* _Work task_
Only the lines holding the string "sinkmapper" are needed; copy each of them from the data.

* _Supplied information_
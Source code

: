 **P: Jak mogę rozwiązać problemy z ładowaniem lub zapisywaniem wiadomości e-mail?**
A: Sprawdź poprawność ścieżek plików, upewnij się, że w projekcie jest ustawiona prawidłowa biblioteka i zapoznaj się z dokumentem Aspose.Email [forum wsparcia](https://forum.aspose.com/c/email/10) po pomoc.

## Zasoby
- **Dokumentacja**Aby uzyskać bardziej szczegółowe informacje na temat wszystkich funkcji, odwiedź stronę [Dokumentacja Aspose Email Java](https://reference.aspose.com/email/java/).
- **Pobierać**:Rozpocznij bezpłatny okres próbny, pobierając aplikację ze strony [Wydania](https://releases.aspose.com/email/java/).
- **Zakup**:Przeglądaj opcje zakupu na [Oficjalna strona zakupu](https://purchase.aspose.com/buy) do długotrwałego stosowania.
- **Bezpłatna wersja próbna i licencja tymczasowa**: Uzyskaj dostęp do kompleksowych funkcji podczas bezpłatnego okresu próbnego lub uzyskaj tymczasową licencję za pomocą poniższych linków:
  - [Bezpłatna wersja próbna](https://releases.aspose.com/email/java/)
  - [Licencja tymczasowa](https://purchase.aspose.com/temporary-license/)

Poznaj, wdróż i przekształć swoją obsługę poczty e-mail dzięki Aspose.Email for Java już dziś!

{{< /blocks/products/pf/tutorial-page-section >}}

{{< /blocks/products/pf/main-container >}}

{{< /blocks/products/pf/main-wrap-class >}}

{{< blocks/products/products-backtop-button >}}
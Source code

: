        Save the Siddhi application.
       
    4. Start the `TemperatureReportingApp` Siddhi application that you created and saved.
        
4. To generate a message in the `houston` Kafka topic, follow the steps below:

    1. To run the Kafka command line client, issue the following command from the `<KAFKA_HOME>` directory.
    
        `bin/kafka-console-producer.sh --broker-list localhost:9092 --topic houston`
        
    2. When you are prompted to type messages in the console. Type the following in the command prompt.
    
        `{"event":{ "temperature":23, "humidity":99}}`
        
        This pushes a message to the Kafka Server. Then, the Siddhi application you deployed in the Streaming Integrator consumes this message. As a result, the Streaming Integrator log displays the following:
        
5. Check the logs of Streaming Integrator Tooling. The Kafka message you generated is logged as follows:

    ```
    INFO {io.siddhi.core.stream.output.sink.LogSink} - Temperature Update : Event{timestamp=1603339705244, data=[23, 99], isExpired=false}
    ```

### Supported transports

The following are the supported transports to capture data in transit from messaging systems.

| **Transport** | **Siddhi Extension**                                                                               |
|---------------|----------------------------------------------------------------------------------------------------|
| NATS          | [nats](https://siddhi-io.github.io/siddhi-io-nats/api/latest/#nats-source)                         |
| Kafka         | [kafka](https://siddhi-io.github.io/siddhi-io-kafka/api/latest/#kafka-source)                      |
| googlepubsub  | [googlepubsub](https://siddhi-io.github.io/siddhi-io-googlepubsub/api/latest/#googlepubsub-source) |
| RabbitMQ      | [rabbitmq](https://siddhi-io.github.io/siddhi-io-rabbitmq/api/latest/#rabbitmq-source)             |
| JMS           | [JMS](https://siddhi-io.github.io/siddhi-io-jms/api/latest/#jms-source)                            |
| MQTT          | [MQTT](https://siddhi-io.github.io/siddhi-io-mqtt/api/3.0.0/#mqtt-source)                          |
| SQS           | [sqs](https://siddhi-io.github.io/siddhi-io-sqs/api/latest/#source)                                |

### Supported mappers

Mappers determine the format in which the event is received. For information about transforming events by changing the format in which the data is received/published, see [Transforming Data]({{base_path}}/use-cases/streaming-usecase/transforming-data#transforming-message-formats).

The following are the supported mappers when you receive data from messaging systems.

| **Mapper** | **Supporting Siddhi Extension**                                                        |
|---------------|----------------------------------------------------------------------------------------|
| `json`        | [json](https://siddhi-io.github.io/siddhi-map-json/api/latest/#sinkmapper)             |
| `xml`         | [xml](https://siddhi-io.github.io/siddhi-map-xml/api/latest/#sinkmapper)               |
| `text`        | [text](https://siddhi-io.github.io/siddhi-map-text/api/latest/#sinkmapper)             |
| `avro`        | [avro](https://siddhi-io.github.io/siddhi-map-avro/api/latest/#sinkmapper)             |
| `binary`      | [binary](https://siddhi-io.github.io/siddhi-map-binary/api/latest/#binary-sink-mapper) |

* _Exercise solution_
| `json`        | [json](https://siddhi-io.github.io/siddhi-map-json/api/latest/#sinkmapper)             |
| `xml`         | [xml](https://siddhi-io.github.io/siddhi-map-xml/api/latest/#sinkmapper)               |
| `text`        | [text](https://siddhi-io.github.io/siddhi-map-text/api/latest/#sinkmapper)             |
| `avro`        | [avro](https://siddhi-io.github.io/siddhi-map-avro/api/latest/#sinkmapper)             |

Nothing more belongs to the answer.